El pasado domingo, 15 de noviembre, un amigo y un servidor fueron víctimas de un robo en un parque con nombre de artista en la calle Tarragona, entre la Plaza de España y la Estación de Sants, en Barcelona. Nada más lejos de la realidad, tres tipos desconocidos, navaja en mano, nos sustrajeron el móvil, dinero y un colgante con gran valor sentimental, entre los dos. El nerviosismo y el miedo se hicieron patentes antes, durante y después del asalto. La impotencia y la rabia llegaron luego, mientras caminábamos apresurados, sin mediar palabra, hacia el que iba a ser el lugar de nuestra despedida. El silencio sólo se vio interrumpido por mi petición, a dos generosas transeúntes, de un cigarrillo.

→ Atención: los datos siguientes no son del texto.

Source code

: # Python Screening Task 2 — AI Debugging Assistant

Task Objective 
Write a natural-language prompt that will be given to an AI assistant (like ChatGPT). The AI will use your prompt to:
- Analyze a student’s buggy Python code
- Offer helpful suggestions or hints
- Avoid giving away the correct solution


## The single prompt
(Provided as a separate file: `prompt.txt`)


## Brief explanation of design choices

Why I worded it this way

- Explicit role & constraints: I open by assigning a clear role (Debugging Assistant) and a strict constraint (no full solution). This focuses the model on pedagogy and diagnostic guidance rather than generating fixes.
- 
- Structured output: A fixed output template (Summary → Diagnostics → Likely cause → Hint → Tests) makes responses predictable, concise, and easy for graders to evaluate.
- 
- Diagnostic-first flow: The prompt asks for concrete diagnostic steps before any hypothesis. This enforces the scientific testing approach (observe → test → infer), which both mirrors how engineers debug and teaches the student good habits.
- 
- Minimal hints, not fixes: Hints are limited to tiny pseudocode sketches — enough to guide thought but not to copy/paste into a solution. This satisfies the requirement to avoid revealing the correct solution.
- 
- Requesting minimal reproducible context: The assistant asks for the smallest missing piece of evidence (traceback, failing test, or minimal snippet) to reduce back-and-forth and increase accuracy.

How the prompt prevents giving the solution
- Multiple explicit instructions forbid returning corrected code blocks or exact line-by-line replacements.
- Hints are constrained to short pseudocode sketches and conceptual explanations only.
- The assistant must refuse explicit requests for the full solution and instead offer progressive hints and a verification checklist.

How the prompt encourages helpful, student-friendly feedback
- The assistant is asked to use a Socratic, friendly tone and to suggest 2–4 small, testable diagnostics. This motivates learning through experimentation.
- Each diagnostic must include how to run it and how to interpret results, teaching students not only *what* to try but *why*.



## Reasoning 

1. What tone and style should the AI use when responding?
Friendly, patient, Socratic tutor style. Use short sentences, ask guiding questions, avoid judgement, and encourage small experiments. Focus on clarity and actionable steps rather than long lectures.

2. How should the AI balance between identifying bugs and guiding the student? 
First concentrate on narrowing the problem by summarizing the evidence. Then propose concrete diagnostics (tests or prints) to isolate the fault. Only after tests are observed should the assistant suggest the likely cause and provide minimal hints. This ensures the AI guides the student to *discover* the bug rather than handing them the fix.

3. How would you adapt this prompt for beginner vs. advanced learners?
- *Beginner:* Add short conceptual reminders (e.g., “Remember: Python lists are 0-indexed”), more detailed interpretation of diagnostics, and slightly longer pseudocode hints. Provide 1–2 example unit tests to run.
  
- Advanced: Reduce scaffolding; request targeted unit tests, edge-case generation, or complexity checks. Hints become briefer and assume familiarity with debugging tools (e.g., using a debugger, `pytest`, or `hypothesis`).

Lo curioso del caso es que una semana antes, en el patio central del Centro de Cultura Contemporánea de Barcelona (CCCB), en el histórico y decadente al par que peligroso barrio del Raval, sufrí otro intento de robo, aunque esta vez sí fue un intento, pues sólo se llevaron un mechero. Después de disfrutar de una interesante, aunque aburrida exposición sobre el plan urbanístico de Cerdà, me dispuse a fumar un cigarrillo tranquilamente, sin molestar a nadie, cuando tres jovenes se acercaron a mí y, después de rodearme, amenazarme y proferirme vejaciones varias, me propinaron dos puñetazos que, a Dios gracias, no me provocaron males mayores. Al parecer, no supieron ni pegarme.

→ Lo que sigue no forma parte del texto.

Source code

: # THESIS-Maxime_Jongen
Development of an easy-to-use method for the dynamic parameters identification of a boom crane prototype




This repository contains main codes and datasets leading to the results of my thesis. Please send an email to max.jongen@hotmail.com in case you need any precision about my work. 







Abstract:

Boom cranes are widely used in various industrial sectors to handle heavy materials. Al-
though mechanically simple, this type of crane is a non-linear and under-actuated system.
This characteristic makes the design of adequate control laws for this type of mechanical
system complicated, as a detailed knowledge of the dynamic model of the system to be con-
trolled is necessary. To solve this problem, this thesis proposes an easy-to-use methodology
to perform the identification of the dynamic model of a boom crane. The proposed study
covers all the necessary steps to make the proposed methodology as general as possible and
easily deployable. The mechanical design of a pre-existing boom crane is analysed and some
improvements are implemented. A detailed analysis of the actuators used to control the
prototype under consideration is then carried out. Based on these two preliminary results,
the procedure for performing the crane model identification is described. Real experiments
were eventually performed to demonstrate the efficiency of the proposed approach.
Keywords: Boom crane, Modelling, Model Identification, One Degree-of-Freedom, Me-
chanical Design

Si bien conozco los lugares conflictivos de la ciudad y los peligros que esconde, jamás pensé que pudiese pasarme dos veces en un periodo de tiempo tan corto. Y, aunque reconozco que el estar en un parque, oscuro y solitario, por la noche es casi, por desgracia, una provocación al atraco y un llamamiento al crimen, como quien pasea una bolsa con el atractivo símbolo del dólar en ella, aún me cuesta creer que me pudiese pasar en un museo, en un centro cultural.
La inseguridad ciudadana y el crimen rozan límites inaguantables; robos en sitios insólitos, peleas callejeras, etcétera. Para el criminal, cualquier sitio, cualquier víctima es buena. Me gustaría denunciar esa inseguridad, ese desprecio hacia la integridad de la gente, hacia la posesión personal, el desdén actual hacia la violencia física y verbal. Hechos como los que narro son los culpables del desprestigio de zonas como el barrio del Raval. Yo no pretendo despretigiarlo, ha sido mudo testigo de juergas y agradables tardes culturetas durante este último año, pero hechos como éstos que humildemente narro son los culpables del desprestigio que sufren algunas zonas de la ciudad.
Ahora, envuelto en una fina manta para hacer frente al frío, con una taza de café a un lado y un cigarrillo apagado sobre el cenicero que pide a gritos una calada, escribo estas líneas sin más pretension que poner de relieve la situación, conocida por todos, que se vive hoy en día en las calles.